- _What is needed_:
In the listing below, find each line that holds "Networks" and list it.

- _Provided records_:
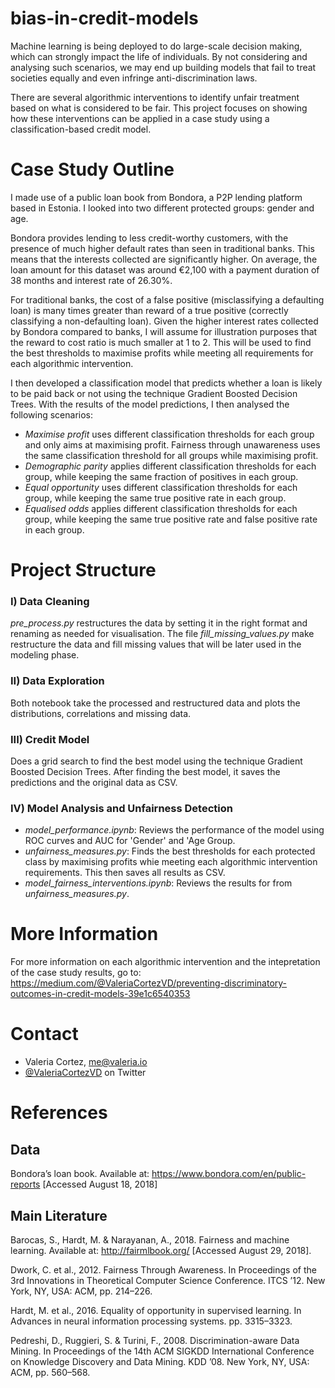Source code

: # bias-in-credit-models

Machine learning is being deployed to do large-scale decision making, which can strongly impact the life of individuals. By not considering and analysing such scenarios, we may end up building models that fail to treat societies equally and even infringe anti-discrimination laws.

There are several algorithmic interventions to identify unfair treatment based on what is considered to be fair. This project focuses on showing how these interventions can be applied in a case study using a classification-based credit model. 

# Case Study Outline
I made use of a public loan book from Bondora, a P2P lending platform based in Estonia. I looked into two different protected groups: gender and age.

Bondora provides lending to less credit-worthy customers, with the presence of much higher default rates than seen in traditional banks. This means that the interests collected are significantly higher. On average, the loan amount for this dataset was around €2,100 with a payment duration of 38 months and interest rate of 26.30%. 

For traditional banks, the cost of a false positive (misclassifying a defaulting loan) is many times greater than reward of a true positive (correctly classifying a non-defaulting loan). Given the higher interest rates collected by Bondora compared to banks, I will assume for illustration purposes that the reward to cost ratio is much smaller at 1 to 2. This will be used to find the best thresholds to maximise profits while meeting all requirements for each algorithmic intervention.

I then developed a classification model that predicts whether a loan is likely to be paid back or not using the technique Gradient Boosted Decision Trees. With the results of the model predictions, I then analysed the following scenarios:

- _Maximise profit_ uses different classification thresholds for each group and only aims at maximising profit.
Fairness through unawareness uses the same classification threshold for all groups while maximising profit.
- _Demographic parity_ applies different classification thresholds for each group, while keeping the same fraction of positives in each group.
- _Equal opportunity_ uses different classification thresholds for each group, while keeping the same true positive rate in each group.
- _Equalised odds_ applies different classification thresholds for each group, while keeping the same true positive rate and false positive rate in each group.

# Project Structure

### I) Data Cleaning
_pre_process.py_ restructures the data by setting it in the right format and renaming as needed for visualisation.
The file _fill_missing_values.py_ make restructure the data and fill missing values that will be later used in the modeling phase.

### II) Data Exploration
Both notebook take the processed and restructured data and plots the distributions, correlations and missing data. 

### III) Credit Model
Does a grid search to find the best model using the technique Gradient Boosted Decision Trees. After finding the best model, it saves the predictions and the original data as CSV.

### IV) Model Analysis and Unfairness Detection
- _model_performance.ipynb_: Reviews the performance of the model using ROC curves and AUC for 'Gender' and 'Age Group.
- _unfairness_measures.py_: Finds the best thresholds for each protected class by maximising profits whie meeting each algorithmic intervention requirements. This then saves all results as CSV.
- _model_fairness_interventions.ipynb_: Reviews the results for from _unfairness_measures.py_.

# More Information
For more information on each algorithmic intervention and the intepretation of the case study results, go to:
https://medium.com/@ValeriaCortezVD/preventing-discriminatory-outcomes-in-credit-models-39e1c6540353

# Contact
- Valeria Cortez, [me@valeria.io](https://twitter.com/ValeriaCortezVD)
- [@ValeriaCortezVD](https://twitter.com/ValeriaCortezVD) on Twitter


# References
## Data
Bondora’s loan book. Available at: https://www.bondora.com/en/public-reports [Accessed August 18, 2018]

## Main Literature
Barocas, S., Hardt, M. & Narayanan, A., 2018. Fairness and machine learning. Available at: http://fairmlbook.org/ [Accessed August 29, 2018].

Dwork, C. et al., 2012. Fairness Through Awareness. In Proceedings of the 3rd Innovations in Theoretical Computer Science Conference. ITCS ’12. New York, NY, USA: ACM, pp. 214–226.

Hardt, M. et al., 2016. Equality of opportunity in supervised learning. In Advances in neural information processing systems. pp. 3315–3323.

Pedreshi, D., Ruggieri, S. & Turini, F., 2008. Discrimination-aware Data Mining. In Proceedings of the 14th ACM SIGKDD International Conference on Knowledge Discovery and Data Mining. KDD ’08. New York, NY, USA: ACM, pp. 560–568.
==
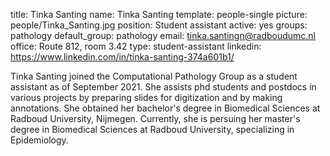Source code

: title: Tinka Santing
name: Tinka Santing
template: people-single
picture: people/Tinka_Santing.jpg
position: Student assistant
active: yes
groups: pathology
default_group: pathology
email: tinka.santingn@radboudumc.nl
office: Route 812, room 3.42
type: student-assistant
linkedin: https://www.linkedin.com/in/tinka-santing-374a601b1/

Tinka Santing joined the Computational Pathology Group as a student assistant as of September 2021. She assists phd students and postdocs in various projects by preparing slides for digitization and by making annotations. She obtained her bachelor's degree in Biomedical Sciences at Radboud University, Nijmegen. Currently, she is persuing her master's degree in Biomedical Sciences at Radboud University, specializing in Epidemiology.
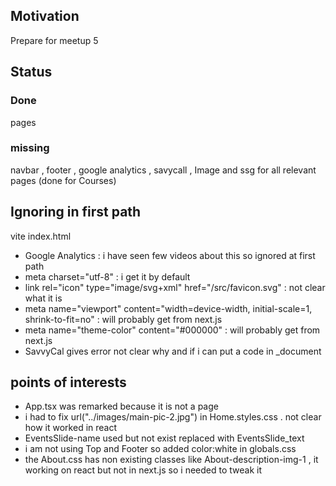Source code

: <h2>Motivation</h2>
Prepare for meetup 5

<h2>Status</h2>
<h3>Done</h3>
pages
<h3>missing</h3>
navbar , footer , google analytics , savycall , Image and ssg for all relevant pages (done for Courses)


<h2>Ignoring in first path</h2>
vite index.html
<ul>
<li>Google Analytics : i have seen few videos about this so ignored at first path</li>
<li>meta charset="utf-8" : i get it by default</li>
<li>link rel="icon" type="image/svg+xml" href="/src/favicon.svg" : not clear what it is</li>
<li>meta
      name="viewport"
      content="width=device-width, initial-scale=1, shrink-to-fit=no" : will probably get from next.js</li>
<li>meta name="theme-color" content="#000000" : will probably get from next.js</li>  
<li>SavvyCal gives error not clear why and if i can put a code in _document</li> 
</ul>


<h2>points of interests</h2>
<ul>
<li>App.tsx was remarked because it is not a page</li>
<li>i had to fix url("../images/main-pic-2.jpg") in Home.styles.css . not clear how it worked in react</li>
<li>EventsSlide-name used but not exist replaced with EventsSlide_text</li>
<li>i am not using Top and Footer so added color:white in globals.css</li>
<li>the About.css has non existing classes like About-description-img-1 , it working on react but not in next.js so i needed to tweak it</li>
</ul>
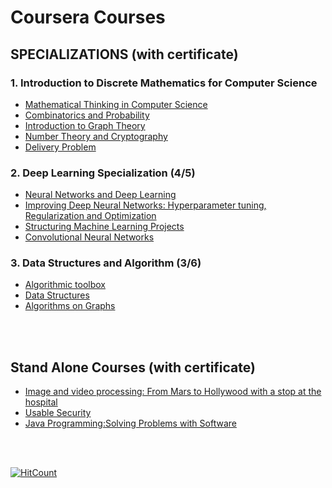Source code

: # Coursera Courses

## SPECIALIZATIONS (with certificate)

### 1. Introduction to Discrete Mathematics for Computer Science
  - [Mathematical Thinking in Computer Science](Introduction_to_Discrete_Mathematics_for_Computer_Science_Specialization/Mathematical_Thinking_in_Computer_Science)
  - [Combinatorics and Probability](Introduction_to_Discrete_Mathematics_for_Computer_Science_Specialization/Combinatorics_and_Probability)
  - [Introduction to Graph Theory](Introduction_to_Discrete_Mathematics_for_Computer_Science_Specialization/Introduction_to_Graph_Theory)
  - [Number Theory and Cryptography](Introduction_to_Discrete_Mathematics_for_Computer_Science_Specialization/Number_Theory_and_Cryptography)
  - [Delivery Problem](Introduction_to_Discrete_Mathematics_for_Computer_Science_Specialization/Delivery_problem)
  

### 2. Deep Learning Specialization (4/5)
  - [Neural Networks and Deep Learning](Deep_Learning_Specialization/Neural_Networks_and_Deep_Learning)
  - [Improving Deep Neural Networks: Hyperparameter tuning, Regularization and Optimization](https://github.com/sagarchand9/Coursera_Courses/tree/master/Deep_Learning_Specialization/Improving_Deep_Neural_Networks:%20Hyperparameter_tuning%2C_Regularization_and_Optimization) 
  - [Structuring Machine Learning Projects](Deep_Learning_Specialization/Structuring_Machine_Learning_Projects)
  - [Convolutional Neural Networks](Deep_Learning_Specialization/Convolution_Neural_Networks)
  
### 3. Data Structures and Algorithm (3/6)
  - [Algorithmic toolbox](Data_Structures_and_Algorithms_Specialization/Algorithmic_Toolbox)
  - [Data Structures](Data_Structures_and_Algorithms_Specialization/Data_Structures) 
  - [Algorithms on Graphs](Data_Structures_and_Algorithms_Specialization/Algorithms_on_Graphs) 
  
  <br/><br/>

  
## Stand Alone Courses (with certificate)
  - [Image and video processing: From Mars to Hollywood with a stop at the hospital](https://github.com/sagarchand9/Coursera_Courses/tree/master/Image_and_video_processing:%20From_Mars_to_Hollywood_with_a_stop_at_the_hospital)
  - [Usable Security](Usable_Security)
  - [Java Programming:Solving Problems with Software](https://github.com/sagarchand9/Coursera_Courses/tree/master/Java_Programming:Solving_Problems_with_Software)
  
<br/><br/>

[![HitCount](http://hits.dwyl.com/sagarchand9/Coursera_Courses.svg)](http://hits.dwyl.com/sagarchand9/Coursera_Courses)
---
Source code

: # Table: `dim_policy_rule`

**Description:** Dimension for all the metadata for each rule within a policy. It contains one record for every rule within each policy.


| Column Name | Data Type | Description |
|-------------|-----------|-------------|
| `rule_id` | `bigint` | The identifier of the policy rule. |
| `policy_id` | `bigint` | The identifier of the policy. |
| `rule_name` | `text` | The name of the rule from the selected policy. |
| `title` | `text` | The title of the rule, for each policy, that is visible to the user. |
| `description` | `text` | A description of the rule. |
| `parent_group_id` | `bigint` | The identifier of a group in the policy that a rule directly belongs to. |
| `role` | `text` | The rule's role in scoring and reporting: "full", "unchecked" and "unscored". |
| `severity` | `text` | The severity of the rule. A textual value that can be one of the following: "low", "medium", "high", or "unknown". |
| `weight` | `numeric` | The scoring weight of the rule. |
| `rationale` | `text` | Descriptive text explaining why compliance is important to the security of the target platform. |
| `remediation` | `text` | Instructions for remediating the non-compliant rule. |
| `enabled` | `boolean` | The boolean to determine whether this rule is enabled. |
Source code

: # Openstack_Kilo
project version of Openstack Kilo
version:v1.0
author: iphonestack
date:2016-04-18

- _Response below_:
  - [Neural Networks and Deep Learning](Deep_Learning_Specialization/Neural_Networks_and_Deep_Learning)
  - [Improving Deep Neural Networks: Hyperparameter tuning, Regularization and Optimization](https://github.com/sagarchand9/Coursera_Courses/tree/master/Deep_Learning_Specialization/Improving_Deep_Neural_Networks:%20Hyperparameter_tuning%2C_Regularization_and_Optimization) 
  - [Convolutional Neural Networks](Deep_Learning_Specialization/Convolution_Neural_Networks)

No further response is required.